Combinatorics identity proof by induction

Question

Prove the formula by induction on n and fixed r:

$\binom{r}{r} + \binom{r+1}{r} + \binom{r+2}{r} + \ldots + \binom{n}{r} = \binom{n+1}{r+1}$

What I tried:

Base:

we take $n=r$ so $\binom{r}{r} = \binom{r + 1}{r+1} = 1$

Step: Assume that the formula holds for some $n = k$, let's show that it must hold for $n=k+1$ too. for $n=k$

$\binom{r}{r} + \binom{r+1}{r} + \binom{r+2}{r} + \ldots + \binom{k}{r} = \binom{k+1}{r+1}$

for $n=k+1$

$\binom{r}{r} + \binom{r+1}{r} + \binom{r+2}{r} + \ldots + \binom{k}{r} + \binom{k+1}{r}= \binom{k+2}{r+1}$.

Using the induction hypothesis:

$\binom{k+1}{r+1} + \binom{k+1}{r}= \binom{k+2}{r+1}$.

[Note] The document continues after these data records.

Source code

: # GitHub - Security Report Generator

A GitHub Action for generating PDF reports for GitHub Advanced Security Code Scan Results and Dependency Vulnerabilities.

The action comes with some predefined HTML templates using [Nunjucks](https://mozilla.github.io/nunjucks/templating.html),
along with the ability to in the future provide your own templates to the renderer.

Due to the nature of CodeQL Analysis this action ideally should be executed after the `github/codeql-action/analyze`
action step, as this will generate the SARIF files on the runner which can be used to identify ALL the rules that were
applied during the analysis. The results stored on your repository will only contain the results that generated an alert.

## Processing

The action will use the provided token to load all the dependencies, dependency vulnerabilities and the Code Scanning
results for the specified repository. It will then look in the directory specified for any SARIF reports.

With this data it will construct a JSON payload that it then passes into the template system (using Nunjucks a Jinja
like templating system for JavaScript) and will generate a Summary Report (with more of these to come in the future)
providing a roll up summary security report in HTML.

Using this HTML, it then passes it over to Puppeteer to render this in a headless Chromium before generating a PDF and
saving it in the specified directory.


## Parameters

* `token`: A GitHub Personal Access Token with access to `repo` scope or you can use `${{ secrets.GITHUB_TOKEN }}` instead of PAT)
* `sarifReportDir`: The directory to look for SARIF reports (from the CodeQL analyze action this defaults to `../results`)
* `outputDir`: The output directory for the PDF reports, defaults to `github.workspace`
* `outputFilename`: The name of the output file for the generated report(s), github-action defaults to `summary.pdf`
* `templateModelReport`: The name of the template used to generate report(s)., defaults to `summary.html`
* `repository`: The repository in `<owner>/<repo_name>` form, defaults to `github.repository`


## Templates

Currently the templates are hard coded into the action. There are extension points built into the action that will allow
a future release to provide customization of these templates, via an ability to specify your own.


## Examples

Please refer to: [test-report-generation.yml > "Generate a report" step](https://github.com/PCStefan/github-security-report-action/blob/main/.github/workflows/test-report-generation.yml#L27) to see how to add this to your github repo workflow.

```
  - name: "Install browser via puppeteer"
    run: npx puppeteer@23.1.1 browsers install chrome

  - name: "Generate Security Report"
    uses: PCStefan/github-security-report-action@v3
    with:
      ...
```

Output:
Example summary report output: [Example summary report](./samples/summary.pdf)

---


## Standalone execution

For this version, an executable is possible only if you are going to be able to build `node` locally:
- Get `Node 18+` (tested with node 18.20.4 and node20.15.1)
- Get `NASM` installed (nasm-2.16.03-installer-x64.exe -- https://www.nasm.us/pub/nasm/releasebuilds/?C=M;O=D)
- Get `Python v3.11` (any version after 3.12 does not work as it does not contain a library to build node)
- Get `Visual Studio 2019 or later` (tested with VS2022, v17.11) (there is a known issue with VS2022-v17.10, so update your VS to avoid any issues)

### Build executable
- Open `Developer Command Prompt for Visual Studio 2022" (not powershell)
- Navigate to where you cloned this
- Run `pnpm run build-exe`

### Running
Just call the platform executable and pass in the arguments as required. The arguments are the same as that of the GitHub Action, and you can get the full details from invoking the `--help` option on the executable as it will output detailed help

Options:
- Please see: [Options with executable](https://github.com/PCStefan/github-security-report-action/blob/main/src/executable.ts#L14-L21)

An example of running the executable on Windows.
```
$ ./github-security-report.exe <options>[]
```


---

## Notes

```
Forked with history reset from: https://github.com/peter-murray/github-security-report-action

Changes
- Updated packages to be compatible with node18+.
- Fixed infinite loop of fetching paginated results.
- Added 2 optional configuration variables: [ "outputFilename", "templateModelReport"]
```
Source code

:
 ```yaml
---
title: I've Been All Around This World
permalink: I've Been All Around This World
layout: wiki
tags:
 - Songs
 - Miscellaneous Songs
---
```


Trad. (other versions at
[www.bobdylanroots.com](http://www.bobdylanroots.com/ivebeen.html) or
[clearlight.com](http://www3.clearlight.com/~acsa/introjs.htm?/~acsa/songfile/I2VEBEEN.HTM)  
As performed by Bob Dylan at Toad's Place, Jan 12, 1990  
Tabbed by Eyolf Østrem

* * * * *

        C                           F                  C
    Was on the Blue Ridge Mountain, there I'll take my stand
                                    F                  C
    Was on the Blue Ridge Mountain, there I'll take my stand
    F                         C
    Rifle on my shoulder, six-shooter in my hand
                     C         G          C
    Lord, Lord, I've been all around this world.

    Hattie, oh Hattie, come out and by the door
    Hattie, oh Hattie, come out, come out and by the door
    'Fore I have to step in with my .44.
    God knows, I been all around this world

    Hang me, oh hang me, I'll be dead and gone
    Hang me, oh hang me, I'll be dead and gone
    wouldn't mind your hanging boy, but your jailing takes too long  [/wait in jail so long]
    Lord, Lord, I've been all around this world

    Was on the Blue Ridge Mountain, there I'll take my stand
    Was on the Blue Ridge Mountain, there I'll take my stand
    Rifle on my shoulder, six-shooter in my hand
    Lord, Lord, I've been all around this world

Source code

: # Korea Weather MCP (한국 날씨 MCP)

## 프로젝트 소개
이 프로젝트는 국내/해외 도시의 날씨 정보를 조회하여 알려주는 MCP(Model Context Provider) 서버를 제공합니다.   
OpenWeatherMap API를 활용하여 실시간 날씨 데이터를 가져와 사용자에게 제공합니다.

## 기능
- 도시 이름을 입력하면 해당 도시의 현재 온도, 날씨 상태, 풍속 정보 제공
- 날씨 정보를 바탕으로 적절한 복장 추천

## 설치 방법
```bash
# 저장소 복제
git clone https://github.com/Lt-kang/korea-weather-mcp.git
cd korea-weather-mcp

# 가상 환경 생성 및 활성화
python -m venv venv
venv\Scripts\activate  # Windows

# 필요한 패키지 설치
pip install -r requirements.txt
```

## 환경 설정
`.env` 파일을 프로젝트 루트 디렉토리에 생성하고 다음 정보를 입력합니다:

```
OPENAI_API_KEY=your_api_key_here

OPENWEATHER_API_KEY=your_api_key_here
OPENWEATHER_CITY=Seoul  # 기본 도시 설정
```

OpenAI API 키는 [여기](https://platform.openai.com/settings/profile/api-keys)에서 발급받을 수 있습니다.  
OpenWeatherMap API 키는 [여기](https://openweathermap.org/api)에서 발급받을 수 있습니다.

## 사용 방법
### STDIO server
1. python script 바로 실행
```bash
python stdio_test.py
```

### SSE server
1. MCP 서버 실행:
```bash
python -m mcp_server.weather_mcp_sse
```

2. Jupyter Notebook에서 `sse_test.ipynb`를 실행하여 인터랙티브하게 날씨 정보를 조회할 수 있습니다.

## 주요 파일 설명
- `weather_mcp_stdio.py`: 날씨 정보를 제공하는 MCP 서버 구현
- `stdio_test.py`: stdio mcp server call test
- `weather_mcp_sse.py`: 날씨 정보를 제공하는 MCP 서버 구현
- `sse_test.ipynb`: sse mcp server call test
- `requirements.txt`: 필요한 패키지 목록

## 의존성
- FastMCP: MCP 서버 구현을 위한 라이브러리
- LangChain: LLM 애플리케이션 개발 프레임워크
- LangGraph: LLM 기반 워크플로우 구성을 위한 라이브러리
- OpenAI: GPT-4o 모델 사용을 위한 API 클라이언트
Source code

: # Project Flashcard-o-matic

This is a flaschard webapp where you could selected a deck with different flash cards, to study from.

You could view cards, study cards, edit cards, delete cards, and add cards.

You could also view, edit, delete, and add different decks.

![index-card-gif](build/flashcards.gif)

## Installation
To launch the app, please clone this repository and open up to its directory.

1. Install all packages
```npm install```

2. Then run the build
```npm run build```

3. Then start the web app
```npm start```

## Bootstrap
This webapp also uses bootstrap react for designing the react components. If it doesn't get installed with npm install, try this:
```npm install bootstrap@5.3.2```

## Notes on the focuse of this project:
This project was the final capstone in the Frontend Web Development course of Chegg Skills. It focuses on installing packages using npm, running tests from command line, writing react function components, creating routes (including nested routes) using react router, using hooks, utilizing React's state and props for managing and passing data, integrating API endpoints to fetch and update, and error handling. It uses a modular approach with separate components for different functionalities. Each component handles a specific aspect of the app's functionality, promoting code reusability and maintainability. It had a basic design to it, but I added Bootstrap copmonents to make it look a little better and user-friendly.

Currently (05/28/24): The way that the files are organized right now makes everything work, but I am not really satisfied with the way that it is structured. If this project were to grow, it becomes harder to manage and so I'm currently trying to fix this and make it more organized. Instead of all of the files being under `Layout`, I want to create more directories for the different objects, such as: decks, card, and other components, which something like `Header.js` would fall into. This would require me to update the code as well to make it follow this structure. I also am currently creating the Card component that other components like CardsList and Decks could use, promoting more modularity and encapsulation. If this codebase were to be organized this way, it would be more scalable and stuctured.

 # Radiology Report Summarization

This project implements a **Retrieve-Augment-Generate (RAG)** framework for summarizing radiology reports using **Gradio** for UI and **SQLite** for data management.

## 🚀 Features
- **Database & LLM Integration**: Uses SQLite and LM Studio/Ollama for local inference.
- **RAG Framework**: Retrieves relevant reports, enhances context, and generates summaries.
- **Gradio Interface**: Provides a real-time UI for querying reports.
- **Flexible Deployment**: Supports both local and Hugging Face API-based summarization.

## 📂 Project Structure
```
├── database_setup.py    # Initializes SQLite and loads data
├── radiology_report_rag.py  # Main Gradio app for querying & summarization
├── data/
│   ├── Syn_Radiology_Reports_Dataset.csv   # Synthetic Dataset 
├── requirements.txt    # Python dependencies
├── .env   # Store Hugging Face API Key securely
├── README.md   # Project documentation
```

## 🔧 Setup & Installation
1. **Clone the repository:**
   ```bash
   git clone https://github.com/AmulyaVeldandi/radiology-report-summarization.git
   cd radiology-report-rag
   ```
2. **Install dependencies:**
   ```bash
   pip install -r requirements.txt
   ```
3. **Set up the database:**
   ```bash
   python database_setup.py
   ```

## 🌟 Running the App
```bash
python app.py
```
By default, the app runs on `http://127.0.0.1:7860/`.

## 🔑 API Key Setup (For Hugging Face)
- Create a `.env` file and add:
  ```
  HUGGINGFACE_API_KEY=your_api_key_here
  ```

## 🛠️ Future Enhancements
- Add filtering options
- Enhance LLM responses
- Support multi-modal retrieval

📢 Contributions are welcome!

Now, I am stuck on how to transform the LHS into the RHS. I think that it has something to do with Pascal's identity, but I cannot see how I can use it.

Answer 1

Pascal's identity is $$ \binom{n-1}{m}+\binom{n-1}{m-1}=\binom{n}m $$ Let $n=k+2$, $m=r+1$.

Answer 2

$$\binom{k+1}{r+1} + \binom{k+1}{r}= \binom{k+2}{r+1}$$ $$\begin{align} \frac{(k+1)!}{(r+1)!\cdot(k-r)!}+\frac{(k+1)!}{(r)!\cdot(k-r+1)!}&= \frac{(k+1)!}{(r)!\cdot(k-r)!}\cdot\left( \frac{1}{r+1}+\frac{1}{k-r+1}\right)\\ &=\frac{(k+1)!}{(r)!\cdot(k-r)!}\cdot\left( \frac{k-r+1+r+1}{(k-r+1)(r+1)}\right)\\ &=\frac{(k+1)!}{(r)!\cdot(k-r)!}\cdot\left( \frac{k+2}{kr+k-r^2-r+r+1}\right)\\ &=\frac{(k+1)!}{(r)!\cdot(k-r)!}\cdot\left( \frac{k+2}{kr+k-r^2+1}\right)\\ &=\frac{(k+1)!}{(r)!\cdot(k-r)!}\cdot\left( \frac{k+2}{(k-r+1)(r+1)}\right)\\ &=\frac{(k+1)!\cdot(k+2)}{(r)!\cdot(r+1)\cdot(k-r)!\cdot(k-r+1)}\\ &=\frac{(k+2)!}{(r+1)!\cdot(k-r+1)!}\\ &=\binom{k+2}{r+1}\\ \end{align} $$ $$\binom{k+1}{r+1} + \binom{k+1}{r}= \binom{k+2}{r+1}$$